**Exercise description**: Exactly the lines from the opening of the records through the line containing "1. Extraiga (descomprima)" should be copied, with both included.

**Records for this task**:
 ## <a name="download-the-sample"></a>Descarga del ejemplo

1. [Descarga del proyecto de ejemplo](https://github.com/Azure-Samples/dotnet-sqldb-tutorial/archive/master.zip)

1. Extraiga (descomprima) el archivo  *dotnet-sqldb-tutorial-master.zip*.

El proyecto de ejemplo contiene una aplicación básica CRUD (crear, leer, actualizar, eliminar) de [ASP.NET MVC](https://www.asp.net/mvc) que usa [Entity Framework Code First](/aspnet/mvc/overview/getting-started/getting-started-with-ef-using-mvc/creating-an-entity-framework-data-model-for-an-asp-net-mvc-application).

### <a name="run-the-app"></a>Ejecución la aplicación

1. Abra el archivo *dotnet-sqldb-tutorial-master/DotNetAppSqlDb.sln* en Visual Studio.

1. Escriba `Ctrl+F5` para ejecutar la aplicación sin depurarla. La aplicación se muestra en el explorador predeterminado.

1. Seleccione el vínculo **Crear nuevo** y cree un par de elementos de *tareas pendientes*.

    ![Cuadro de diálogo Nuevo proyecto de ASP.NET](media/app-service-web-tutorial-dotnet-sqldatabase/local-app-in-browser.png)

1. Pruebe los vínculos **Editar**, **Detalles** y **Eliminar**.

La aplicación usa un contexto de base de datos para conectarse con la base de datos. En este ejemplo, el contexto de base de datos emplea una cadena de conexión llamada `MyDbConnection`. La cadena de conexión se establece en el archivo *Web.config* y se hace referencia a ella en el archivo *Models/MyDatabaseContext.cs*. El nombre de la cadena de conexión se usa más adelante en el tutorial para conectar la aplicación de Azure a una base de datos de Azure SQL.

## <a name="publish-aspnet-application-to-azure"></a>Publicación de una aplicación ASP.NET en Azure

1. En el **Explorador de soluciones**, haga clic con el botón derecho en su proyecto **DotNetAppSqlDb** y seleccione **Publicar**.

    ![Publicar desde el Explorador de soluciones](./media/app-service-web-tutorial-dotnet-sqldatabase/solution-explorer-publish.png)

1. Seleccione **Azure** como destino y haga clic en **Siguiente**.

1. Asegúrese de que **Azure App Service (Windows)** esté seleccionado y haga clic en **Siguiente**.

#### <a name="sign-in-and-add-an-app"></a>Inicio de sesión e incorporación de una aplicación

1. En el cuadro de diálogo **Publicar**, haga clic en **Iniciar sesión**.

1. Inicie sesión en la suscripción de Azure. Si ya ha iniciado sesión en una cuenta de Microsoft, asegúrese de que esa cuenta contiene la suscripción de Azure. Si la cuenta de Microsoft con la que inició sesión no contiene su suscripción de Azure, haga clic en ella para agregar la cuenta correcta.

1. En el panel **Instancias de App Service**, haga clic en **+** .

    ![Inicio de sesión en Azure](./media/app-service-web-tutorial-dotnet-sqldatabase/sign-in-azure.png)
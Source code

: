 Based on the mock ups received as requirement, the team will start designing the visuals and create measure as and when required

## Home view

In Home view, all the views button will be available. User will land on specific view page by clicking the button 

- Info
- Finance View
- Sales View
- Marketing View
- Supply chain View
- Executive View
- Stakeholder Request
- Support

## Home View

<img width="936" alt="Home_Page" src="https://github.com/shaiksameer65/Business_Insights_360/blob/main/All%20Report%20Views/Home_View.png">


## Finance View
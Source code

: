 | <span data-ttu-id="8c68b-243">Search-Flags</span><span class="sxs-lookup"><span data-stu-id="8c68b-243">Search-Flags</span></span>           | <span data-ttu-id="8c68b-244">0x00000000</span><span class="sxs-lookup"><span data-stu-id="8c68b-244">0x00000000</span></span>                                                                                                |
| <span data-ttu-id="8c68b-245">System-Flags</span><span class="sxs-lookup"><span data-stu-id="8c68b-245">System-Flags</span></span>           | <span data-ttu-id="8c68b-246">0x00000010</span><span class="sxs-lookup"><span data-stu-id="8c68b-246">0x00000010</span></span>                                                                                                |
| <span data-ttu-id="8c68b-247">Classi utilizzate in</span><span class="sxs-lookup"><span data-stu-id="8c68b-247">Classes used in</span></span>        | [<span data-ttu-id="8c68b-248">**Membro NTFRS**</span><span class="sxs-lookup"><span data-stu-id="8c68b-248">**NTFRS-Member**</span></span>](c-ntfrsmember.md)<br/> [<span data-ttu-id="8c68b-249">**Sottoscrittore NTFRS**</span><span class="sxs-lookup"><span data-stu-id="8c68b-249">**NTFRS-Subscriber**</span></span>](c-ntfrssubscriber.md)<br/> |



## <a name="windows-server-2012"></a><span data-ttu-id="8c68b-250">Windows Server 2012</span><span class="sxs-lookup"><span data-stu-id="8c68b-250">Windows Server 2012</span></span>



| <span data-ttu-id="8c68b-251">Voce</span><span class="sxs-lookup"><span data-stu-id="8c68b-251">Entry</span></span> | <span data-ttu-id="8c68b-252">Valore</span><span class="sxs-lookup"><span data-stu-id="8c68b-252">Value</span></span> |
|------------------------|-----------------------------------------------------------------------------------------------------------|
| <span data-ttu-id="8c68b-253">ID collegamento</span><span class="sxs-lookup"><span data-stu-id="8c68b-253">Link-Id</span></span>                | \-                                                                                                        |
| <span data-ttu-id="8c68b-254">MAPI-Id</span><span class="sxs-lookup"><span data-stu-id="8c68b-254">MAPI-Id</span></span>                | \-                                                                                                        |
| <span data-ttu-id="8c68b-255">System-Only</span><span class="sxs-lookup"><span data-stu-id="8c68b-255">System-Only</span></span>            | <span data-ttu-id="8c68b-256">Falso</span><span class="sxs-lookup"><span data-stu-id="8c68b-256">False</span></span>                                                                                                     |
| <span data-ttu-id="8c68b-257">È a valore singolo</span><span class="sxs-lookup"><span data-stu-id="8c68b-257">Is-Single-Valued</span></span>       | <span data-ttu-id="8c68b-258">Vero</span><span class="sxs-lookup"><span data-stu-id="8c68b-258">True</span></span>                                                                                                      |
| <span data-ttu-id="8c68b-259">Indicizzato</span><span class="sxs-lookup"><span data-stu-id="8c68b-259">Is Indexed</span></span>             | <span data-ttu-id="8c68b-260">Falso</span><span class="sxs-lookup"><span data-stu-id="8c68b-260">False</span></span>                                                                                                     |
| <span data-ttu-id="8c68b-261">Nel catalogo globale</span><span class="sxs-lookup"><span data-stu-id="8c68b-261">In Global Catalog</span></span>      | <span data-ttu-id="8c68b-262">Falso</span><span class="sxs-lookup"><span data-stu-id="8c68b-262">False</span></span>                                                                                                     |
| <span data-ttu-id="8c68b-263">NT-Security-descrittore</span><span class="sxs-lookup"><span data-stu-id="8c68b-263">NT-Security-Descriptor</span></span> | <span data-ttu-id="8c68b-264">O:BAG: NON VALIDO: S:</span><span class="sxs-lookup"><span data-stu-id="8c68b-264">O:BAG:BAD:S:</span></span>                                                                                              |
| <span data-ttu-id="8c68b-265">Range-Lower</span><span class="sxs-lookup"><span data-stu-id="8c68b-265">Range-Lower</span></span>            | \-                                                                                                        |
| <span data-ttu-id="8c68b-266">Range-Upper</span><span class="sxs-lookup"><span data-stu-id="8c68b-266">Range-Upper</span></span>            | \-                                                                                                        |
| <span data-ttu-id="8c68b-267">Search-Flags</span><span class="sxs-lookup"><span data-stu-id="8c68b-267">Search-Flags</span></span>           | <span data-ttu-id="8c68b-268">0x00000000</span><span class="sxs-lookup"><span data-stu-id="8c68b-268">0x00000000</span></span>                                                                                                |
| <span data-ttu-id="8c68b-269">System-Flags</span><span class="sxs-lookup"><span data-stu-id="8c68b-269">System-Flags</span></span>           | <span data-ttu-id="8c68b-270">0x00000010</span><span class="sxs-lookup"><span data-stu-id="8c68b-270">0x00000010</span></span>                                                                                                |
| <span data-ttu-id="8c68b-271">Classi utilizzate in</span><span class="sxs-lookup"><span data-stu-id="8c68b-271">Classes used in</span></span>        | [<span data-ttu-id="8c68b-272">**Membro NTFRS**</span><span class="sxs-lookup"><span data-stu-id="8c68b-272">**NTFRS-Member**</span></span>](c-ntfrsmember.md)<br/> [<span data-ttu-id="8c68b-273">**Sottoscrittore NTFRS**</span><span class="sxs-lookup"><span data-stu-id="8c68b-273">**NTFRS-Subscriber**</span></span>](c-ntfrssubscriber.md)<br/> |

**Response to the task**:
 ## <a name="download-the-sample"></a>Descarga del ejemplo

1. [Descarga del proyecto de ejemplo](https://github.com/Azure-Samples/dotnet-sqldb-tutorial/archive/master.zip)

1. Extraiga (descomprima) el archivo  *dotnet-sqldb-tutorial-master.zip*.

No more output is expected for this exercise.